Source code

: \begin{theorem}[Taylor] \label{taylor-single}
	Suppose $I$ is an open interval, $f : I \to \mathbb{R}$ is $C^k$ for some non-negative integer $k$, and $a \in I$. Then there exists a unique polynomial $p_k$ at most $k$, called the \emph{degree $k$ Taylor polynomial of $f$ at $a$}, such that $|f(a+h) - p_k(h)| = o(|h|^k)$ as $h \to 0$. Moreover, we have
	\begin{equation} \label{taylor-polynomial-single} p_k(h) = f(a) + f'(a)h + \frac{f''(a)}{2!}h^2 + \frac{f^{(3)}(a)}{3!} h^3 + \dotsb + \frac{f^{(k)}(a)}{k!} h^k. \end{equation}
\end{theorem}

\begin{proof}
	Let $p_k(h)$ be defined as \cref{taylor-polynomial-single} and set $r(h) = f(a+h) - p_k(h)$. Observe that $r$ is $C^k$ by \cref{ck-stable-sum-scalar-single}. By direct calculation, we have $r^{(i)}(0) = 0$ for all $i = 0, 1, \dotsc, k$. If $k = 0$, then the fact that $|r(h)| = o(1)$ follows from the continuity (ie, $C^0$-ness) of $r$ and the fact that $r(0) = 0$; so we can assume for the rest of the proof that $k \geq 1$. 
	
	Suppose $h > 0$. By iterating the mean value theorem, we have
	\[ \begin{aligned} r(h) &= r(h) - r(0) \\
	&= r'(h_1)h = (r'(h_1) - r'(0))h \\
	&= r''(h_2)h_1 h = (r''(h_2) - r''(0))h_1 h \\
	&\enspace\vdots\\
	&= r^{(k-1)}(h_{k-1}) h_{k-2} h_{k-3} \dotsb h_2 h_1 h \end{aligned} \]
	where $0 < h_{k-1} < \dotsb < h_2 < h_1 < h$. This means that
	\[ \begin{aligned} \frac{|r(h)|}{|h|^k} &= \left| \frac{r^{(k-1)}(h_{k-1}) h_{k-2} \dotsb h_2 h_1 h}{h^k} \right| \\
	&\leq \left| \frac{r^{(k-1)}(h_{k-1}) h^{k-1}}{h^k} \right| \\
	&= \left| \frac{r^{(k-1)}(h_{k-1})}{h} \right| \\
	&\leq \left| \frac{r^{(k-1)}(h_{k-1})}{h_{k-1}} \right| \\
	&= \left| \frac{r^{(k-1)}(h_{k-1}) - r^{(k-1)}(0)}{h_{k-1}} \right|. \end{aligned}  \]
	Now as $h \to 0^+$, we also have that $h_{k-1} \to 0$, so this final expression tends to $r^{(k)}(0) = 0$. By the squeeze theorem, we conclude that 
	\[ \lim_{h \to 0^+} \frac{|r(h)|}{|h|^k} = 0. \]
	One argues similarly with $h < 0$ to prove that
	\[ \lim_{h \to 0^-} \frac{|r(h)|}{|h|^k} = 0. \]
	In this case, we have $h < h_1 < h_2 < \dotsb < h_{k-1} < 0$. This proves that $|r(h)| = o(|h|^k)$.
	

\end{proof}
* * *
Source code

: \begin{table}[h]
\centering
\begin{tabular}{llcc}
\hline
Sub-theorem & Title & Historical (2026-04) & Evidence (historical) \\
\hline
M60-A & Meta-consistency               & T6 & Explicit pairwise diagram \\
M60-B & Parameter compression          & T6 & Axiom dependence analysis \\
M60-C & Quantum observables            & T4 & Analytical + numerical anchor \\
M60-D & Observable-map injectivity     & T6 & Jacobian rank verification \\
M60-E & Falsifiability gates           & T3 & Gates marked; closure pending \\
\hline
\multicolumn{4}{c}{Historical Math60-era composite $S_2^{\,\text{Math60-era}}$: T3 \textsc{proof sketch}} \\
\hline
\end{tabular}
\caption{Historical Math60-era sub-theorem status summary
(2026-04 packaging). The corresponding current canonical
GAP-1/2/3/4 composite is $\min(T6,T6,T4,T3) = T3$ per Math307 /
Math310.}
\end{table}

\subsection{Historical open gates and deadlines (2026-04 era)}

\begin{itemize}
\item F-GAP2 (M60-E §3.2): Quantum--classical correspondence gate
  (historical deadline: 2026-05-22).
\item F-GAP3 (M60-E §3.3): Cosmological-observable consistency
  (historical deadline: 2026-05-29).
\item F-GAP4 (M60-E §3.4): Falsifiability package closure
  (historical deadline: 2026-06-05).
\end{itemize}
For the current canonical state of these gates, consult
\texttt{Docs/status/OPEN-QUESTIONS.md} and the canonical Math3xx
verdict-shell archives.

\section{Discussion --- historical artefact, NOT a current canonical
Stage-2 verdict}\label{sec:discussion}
* * *
Exercise
Read through the material above, and whenever a line contains "single", copy it.

Exercise solution
: \begin{theorem}[Taylor] \label{taylor-single}
	\begin{equation} \label{taylor-polynomial-single} p_k(h) = f(a) + f'(a)h + \frac{f''(a)}{2!}h^2 + \frac{f^{(3)}(a)}{3!} h^3 + \dotsb + \frac{f^{(k)}(a)}{k!} h^k. \end{equation}
	Let $p_k(h)$ be defined as \cref{taylor-polynomial-single} and set $r(h) = f(a+h) - p_k(h)$. Observe that $r$ is $C^k$ by \cref{ck-stable-sum-scalar-single}. By direct calculation, we have $r^{(i)}(0) = 0$ for all $i = 0, 1, \dotsc, k$. If $k = 0$, then the fact that $|r(h)| = o(1)$ follows from the continuity (ie, $C^0$-ness) of $r$ and the fact that $r(0) = 0$; so we can assume for the rest of the proof that $k \geq 1$. 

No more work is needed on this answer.